How To Do A Double Hook Right + Double Hook Left
- Start standing with feet hip-width distance apart.
- Transfer the weight primarily into your right foot. At the same time you will perform a hook with the left arm two times.
- After completing two fast hooks on the left arm, you will transfer your weight over into the left foot and perform two fast hooks with the right arm.
- Continue to shift your weight from right to left while performing double hooks on each side.
High Cross Body Punch + Low Cross Body Punch + 2 Opposite Knee Pulls
Targets: Back, Obliques, Core and Legs.
How To Do A Cross Body Punch + Low Cross Body Punch + 2 Opposite Knee Pulls
- Start with feet hip width distance apart, with hands in guard.

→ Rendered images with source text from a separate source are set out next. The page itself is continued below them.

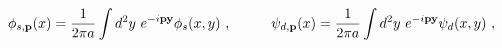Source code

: \begin{equation}\label{1.14}
\phi_{s,{\bf p}}(x)={1 \over 2\pi a}\int d^2y~
e^{-i\bf{py}}\phi_s(x,y)~,\hskip 1cm
\psi_{d,{\bf p}}(x)={1 \over 2\pi a}\int d^2y~
e^{-i\bf{py}}\psi_d(x,y)~,
\end{equation}

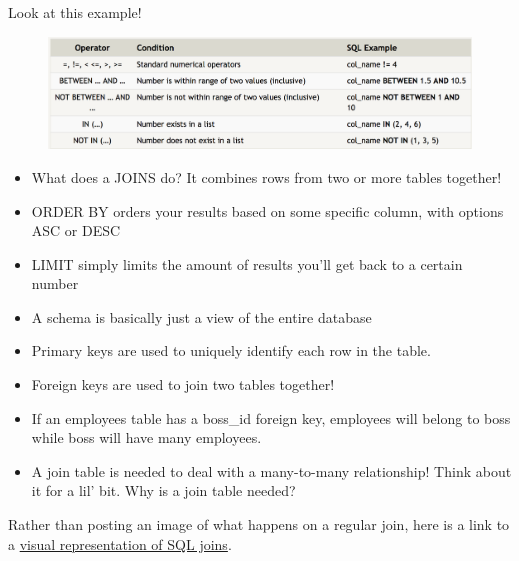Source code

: \documentclass{42-en}
\begin{document}
\makeheaderfiles


	Look at this example! \\
    
            \begin{figure}[H]
                \begin{center}
                    \includegraphics[width=14cm]{operators.png}
                \end{center}
            \end{figure}

	\begin{itemize}\itemsep1pt 
		\item What does a JOINS do? It combines rows from two or more tables together! 
		\item ORDER BY orders your results based on some specific column, with options ASC or DESC
		\item LIMIT simply limits the amount of results you'll get back to a certain number
		\item A schema is basically just a view of the entire database 
		\item Primary keys are used to uniquely identify each row in the table. 
		\item Foreign keys are used to join two tables together!
		\item If an employees table has a boss\_id foreign key, employees will belong to boss while boss will have 
			many employees. 
		\item A join table is needed to deal with a many-to-many relationship! Think about it for a lil' bit. 
			Why is a join table needed? 
	\end{itemize}

	Rather than posting an image of what happens on a regular join, here is a link to a \href{https://blog.codinghorror.com/a-visual-explanation-of-sql-joins/}{visual representation 
	of SQL joins}.
\nextexercice
\end{document}
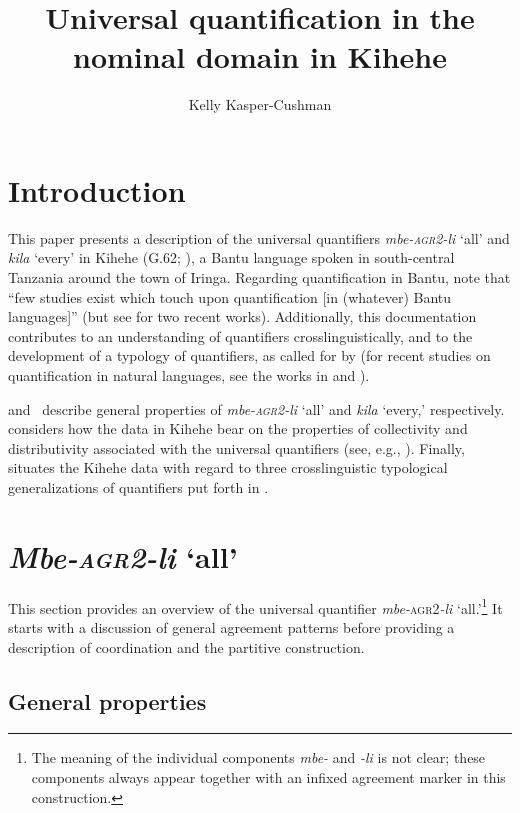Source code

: \documentclass[output=paper,modfonts,nonflat]{langsci/langscibook}
\title{Universal quantification in the nominal domain in Kihehe}
\author{Kelly Kasper-Cushman\affiliation{Indiana University}}
\begin{document}
\maketitle

\section{Introduction}

This paper presents a description of the universal quantifiers \textit{mbe-\textsc{agr2}-li} `all' and \textit{kila} `every' in Kihehe (G.62; \citealt{maho09}), a Bantu language spoken in south-central Tanzania around the town of Iringa.
Regarding quantification in Bantu, \cite[383]{zerbian08} note that ``few studies exist which touch upon quantification [in (whatever) Bantu languages]'' (but see \citealt{Landman2016, Landmantoappear} for two recent works). Additionally, this documentation contributes to an understanding of quantifiers crosslinguistically, and to the development of a typology of quantifiers, as called for by \cite{Matthewson2013} (for recent studies on quantification in natural languages, see the works in \citealt{gil13, keenan12, matthewson08} and \citealt{paperno17}).

 and~ describe general properties of \textit{mbe-\textsc{agr2}-li} `all' and \textit{kila} `every,' respectively.  considers how the data in Kihehe bear on the properties of collectivity and distributivity associated with the universal quantifiers (see, e.g., \citealt{szabolcsi10}). Finally,  situates the Kihehe data with regard to three crosslinguistic typological generalizations of quantifiers put forth in \citet{Matthewson2013}. 


\section{\emph{Mbe-\textsc{agr2}-li} `all'}\label{sec:kasper:2}

This section provides an overview of the universal quantifier \emph{mbe-}\textsc{agr2}\emph{-li} `all.'\footnote{The meaning of the individual components \textit{mbe-} and \textit{-li} is not clear; these components always appear together with an infixed agreement marker in this construction.} It starts with a discussion of general agreement patterns before providing a description of coordination and the partitive construction. 

\subsection{General properties}
\end{document}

- Transfer your weight into the right foot, while at the same time using the left arm to punch to the high corner across the body.
- After punching to the high corner, stay on the same side and come to a lunge position punching down to the low corner.
- You have now successfully done the first part of this combination; a high cross body punch and a low cross body punch on the same side.
- Transfer weight into the left foot while pulling arms overhead.
- As the arms pull down into the chest, the right knee will pull into the center. Using the abdominals and core to pull the knee into the center.
Jab Cross Jab Cross Bob and Weave Squat
Targets: Back, inner thighs (adductors), outer thighs (abductors), glutes, quads, abs and obliques.
How To Do Jab Cross Jab Cross + Bob and Weave Squat
- Stand with feet a little wider than hip width distance apart. Bring your hands up into a guard position, right in front of your face. This is a defending stance.
- Bend your knees slightly and transfer weight to the front foot (starting with the right foot forward). As you transfer your weight into the front foot, jab with the right arm first. When you jab front, you will always want to hit with your thumb facing sideways; so there is a slight rotation as you deliver the punch.
- Deliver the next punch to the front with the left arm, making this a cross body punch.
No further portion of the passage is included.